MPC-based Laplace mechanism and the Exponential mechanism may be implemented using MPyC or other MPC libraries. For the Laplace mechanism, the implementation of FIG. 14 may be used. When searching a selected item, perform an oblivious search by linearly scanning items since the selected index needs to be hidden instead of performing a binary search as in. In addition, use the common exp-normalize trick to prevent overflow where the maximum utility (i.e., the maximum quality score among the qi is used in the MPC-Exp sub-protocol of FIG. 15) is subtracted from the quality scores. This trick is also used in the Diffprivlib library. To handle exponent underflows, for large negative numbers, clip the values to return zeros. Note that although the secret share size can be increased to handle overflow and underflow issues, this can easily result in computational infeasibility due to the expensive cost of secure exponentiation operations.
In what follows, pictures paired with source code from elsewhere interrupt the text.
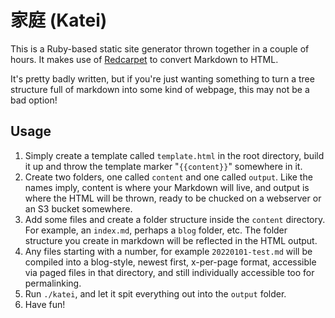 # 家庭 (Katei)

This is a Ruby-based static site generator thrown together in a couple of hours. It makes use of [Redcarpet](https://github.com/vmg/redcarpet) to convert Markdown to HTML.

It's pretty badly written, but if you're just wanting something to turn a tree structure full of markdown into some kind of webpage, this may not be a bad option!

## Usage
1. Simply create a template called `template.html` in the root directory, build it up and throw the template marker "`{{content}}`" somewhere in it. 
2. Create two folders, one called `content` and one called `output`. Like the names imply, content is where your Markdown will live, and output is where the HTML will be thrown, ready to be chucked on a webserver or an S3 bucket somewhere. 
3. Add some files and create a folder structure inside the `content` directory. For example, an `index.md`, perhaps a `blog` folder, etc. The folder structure you create in markdown will be reflected in the HTML output. 
4. Any files starting with a number, for example `20220101-test.md` will be compiled into a blog-style, newest first, x-per-page format, accessible via paged files in that directory, and still individually accessible too for permalinking. 
5. Run `./katei`, and let it spit everything out into the `output` folder. 
6. Have fun!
Using MPyC, basic arithmetic operations required for the DP mechanisms may be implemented, including the secure evaluation of an exponential function and a logarithmic function. For accuracy evaluation that does not require MPC, use the Laplace mechanism and the Exponential mechanism from the Diffprivlib library.
In at least one embodiment, a MPC+DP decision tree framework may be extended to random forest. Recent works on a DP random forest implement a DP version where a split attribute is randomly chosen. (This term for this specific algorithm may be extra trees.) Thus, DP noise is only introduced at leaf nodes. However, unlike its non-DP version, each tree trains on a disjoint subset of the data (i.e., bootstrap without replacement), which allows use of parallel composition. That is, as long as each tree is ϵ-DP, so is the random forest. On the other hand, implementing a DP version of random forest in the centralized setting is not privacy budget-efficient compared to the above DP extra trees because the best split needs to be determined under DP. By introducing MPC, the technique can provide a DP random forest without spending a privacy budget on split nodes.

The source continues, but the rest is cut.